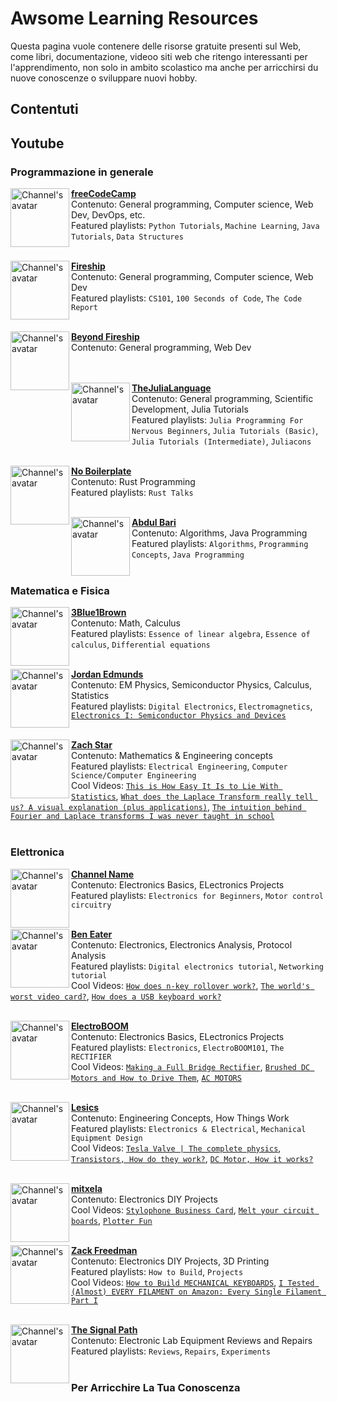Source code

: # Awsome Learning Resources

Questa pagina vuole contenere delle risorse gratuite presenti sul Web, come libri, documentazione, videoo siti web che ritengo interessanti per l'apprendimento, non solo in ambito scolastico ma anche per arricchirsi du nuove conoscenze o sviluppare nuovi hobby.

## Contentuti

## Youtube

### Programmazione in generale

[<img align="left" height="94px" width="94px" alt="Channel's avatar" src="https://yt3.ggpht.com/ytc/AMLnZu9UWrGceKWaqm8AF89vuxrEt8MO3E59qOoQ785Lew=s88-c-k-c0x00ffffff-no-rj"/>](https://www.youtube.com/@freecodecamp)

[**freeCodeCamp**](https://www.youtube.com/@freecodecamp)\
Contenuto: General programming, Computer science, Web Dev, DevOps, etc.\
Featured playlists: `Python Tutorials`, `Machine Learning`, `Java Tutorials`, `Data Structures` \
<br>

[<img align="left" height="94px" width="94px" alt="Channel's avatar" src="https://yt3.ggpht.com/ytc/AMLnZu80d66aj0mK3KEyMfpdGFyrVWdV5tfezE17IwRkhw=s88-c-k-c0x00ffffff-no-rj"/>](https://www.youtube.com/Fireship)

[**Fireship**](https://www.youtube.com/Fireship)\
Contenuto: General programming, Computer science, Web Dev\
Featured playlists: `CS101`, `100 Seconds of Code`, `The Code Report`\
<br>

[<img align="left" height="94px" width="94px" alt="Channel's avatar" src="https://yt3.ggpht.com/3MC9XX7rtxeS55uoOQG2nvJ7zaBd17r8Uh0yk_R3KyKjAK_u4RlHhZcTCkx4yym0guGWdefD5Q=s88-c-k-c0x00ffffff-no-rj"/>](https://www.youtube.com/channel/UC2Xd-TjJByJyK2w1zNwY0zQ)

[**Beyond Fireship**](https://www.youtube.com/channel/UC2Xd-TjJByJyK2w1zNwY0zQ)\
Contenuto: General programming, Web Dev\
\
<br>

[<img align="left" height="94px" width="94px" alt="Channel's avatar" src="https://yt3.ggpht.com/ytc/AMLnZu9zi__kOrHdMe8X48l69MImDXALQgtMdHYPhxOwJw=s88-c-k-c0x00ffffff-no-rj"/>](https://www.youtube.com/TheJuliaLanguage)

[**TheJuliaLanguage**](https://www.youtube.com/TheJuliaLanguage)\
Contenuto: General programming, Scientific Development, Julia Tutorials\
Featured playlists: `Julia Programming For Nervous Beginners`, `Julia Tutorials (Basic)`, `Julia Tutorials (Intermediate)`, `Juliacons`\
<br>

[<img align="left" height="94px" width="94px" alt="Channel's avatar" src="https://yt3.ggpht.com/dS7sENcwjauCX8kHLZIPk1ZXmuHMbeYAhl_AGui_tUhtzpj4ekONHush3Cdgpe62icTj49nbdS8=s88-c-k-c0x00ffffff-no-rj"/>](https://www.youtube.com/NoBoilerplate)

[**No Boilerplate**](https://www.youtube.com/NoBoilerplate)\
Contenuto: Rust Programming\
Featured playlists: `Rust Talks`\
<br>

[<img align="left" height="94px" width="94px" alt="Channel's avatar" src="https://yt3.ggpht.com/ytc/AMLnZu-ZXxG5Inn009QLZsWXUCRhzhb9mVExAXzcMuXQ=s88-c-k-c0x00ffffff-no-rj"/>](https://www.youtube.com/@abdul_bari)

[**Abdul Bari**](https://www.youtube.com/@abdul_bari)\
Contenuto: Algorithms, Java Programming\
Featured playlists: `Algorithms`, `Programming Concepts`, `Java Programming`\
<br>

### Matematica e Fisica

[<img align="left" height="94px" width="94px" alt="Channel's avatar" src="https://yt3.ggpht.com/ytc/AMLnZu8dZDGzDIUnqCP_oUpqM4d0j76M9dNBlz_e7_z7Pg=s88-c-k-c0x00ffffff-no-rj"/>](https://www.youtube.com/@3blue1brown)

[**3Blue1Brown**](https://www.youtube.com/@3blue1brown)\
Contenuto: Math, Calculus\
Featured playlists: `Essence of linear algebra`, `Essence of calculus`, `Differential equations`\
<br>

[<img align="left" height="94px" width="94px" alt="Channel's avatar" src="https://yt3.ggpht.com/ytc/AMLnZu9KNICII8K6n2xl3dVDUXmhQmTgbv6ITnMNOWBtKQ=s88-c-k-c0x00ffffff-no-rj"/>](https://www.youtube.com/@JordanEdmundsEECS)

[**Jordan Edmunds**](https://www.youtube.com/@JordanEdmundsEECS)\
Contenuto: EM Physics, Semiconductor Physics, Calculus, Statistics\
Featured playlists: `Digital Electronics`, `Electromagnetics`, [`Electronics I: Semiconductor Physics and Devices`](https://www.youtube.com/playlist?list=PLQms29D1RqeKGBEW8La2a7YuN5_4pSV4k)\
<br>

[<img align="left" height="94px" width="94px" alt="Channel's avatar" src="https://yt3.ggpht.com/ytc/AMLnZu_ix5z4zrFoi9h0bWrH1ZpOvC8jOYLyOxnO42NUBQ=s88-c-k-c0x00ffffff-no-rj"/>](https://www.youtube.com/@zachstar)

[**Zach Star**](https://www.youtube.com/@zachstar)\
Contenuto: Mathematics & Engineering concepts\
Featured playlists: `Electrical Engineering`, `Computer Science/Computer Engineering`\
Cool Videos: [`This is How Easy It Is to Lie With Statistics`](https://www.youtube.com/watch?v=bVG2OQp6jEQ&t), [`What does the Laplace Transform really tell us? A visual explanation (plus applications)`](https://youtu.be/n2y7n6jw5d0), [`The intuition behind Fourier and Laplace transforms I was never taught in school`](https://youtu.be/3gjJDuCAEQQ)\
<br>

### Elettronica

[<img align="left" height="94px" width="94px" alt="Channel's avatar" src="https://yt3.ggpht.com/ytc/AMLnZu_o9cRMZkh1JdSdCSBA_591svQx25P8Ib-bNb9yLw=s88-c-k-c0x00ffffff-no-rj"/>](https://www.youtube.com/Afrotechmods)

[**Channel Name**](https://www.youtube.com/Afrotechmods)\
Contenuto: Electronics Basics, ELectronics Projects\
Featured playlists: `Electronics for Beginners`, `Motor control circuitry`\
<br>

[<img align="left" height="94px" width="94px" alt="Channel's avatar" src="https://yt3.ggpht.com/ytc/AMLnZu-kU9PC58G3oWVDRGpXtAahyi7ehzEKpcf235Sg=s88-c-k-c0x00ffffff-no-rj"/>](https://www.youtube.com/@BenEater)

[**Ben Eater**](https://www.youtube.com/@BenEater)\
Contenuto: Electronics, Electronics Analysis, Protocol Analysis\
Featured playlists: `Digital electronics tutorial`, `Networking tutorial`\
Cool Videos: [`How does n-key rollover work?`](https://www.youtube.com/watch?v=2lPzTU-3ONI), [`The world's worst video card?`](https://www.youtube.com/watch?v=l7rce6IQDWs&t), [`How does a USB keyboard work?`](https://www.youtube.com/watch?v=wdgULBpRoXk&t)\
<br>

[<img align="left" height="94px" width="94px" alt="Channel's avatar" src="https://yt3.ggpht.com/ytc/AMLnZu-xiimWu2-uBzreFg2swh-FuuOU6FDbPQDdYD89hA=s88-c-k-c0x00ffffff-no-rj"/>](https://www.youtube.com/@ElectroBOOM)

[**ElectroBOOM**](https://www.youtube.com/@ElectroBOOM)\
Contenuto: Electronics Basics, ELectronics Projects\
Featured playlists: `Electronics`, `ElectroBOOM101`, `The RECTIFIER`\
Cool Videos: [`Making a Full Bridge Rectifier`](https://www.youtube.com/watch?v=sI5Ftm1-jik&t),
[`Brushed DC Motors and How to Drive Them`](https://www.youtube.com/watch?v=yO9xIVv8ryc), [`AC MOTORS`](https://www.youtube.com/watch?v=lV8iPKY-3ms&t)\
<br>

[<img align="left" height="94px" width="94px" alt="Channel's avatar" src="https://yt3.ggpht.com/ytc/AMLnZu8KUtI_mQm6HWgusSPQzTlqM2ynMCJS5Vez84RQtQ=s88-c-k-c0x00ffffff-no-rj"/>](https://www.youtube.com/@Lesics)

[**Lesics**](https://www.youtube.com/@Lesics)\
Contenuto: Engineering Concepts, How Things Work\
Featured playlists: `Electronics & Electrical`, `Mechanical Equipment Design`\
Cool Videos: [`Tesla Valve | The complete physics`](https://www.youtube.com/watch?v=suIAo0EYwOE), [`Transistors, How do they work?`](https://www.youtube.com/watch?v=7ukDKVHnac4), [`DC Motor, How it works?`](https://www.youtube.com/watch?v=LAtPHANEfQo&thttps://www.youtube.com/watch?v=LAtPHANEfQo&t)\
<br>

[<img align="left" height="94px" width="94px" alt="Channel's avatar" src="https://yt3.ggpht.com/ytc/AMLnZu-vHvPV5LeUZRVVJqFLgJM7FoUXiuCelDvAHg=s88-c-k-c0x00ffffff-no-rj"/>](https://www.youtube.com/@mitxela)

[**mitxela**](https://www.youtube.com/@mitxela)\
Contenuto: Electronics DIY Projects\
Cool Videos: [`Stylophone Business Card`](https://www.youtube.com/watch?v=zHVrY_xLM3c&t), [`Melt your circuit boards`](https://www.youtube.com/watch?v=euJgtLcWWyo&t), [`Plotter Fun`](https://youtu.be/gLG6Mp4n-Ms)\
<br>

[<img align="left" height="94px" width="94px" alt="Channel's avatar" src="https://yt3.ggpht.com/ytc/AMLnZu-pxv4Rtts25vP6Rqk06rS8klT_g5U9KvWcVm2k9es=s88-c-k-c0x00ffffff-no-rj"/>](https://www.youtube.com/@ZackFreedman)

[**Zack Freedman**](https://www.youtube.com/@ZackFreedman)\
Contenuto: Electronics DIY Projects, 3D Printing\
Featured playlists: `How to Build`, `Projects`\
Cool Videos: [`How to Build MECHANICAL KEYBOARDS`](https://www.youtube.com/watch?v=yYcNi9hKxDk&t), [`I Tested (Almost) EVERY FILAMENT on Amazon: Every Single Filament Part I`](https://www.youtube.com/watch?v=vSwumoSlZTo&t)\
<br>

[<img align="left" height="94px" width="94px" alt="Channel's avatar" src="https://yt3.ggpht.com/ytc/AMLnZu_WG_n_N1oAgf4JGyCdxv7Oa8Xlizldt4IUQapDEg=s88-c-k-c0x00ffffff-no-rj"/>](https://www.youtube.com/Thesignalpath)

[**The Signal Path**](https://www.youtube.com/Thesignalpath)\
Contenuto: Electronic Lab Equipment Reviews and Repairs\
Featured playlists: `Reviews`, `Repairs`, `Experiments` \
<br>

### Per Arricchire La Tua Conoscenza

• Work task
Copy each line in the listing where "Engineering" appears.

• Solution
Contenuto: Mathematics & Engineering concepts\
Featured playlists: `Electrical Engineering`, `Computer Science/Computer Engineering`\
Contenuto: Engineering Concepts, How Things Work\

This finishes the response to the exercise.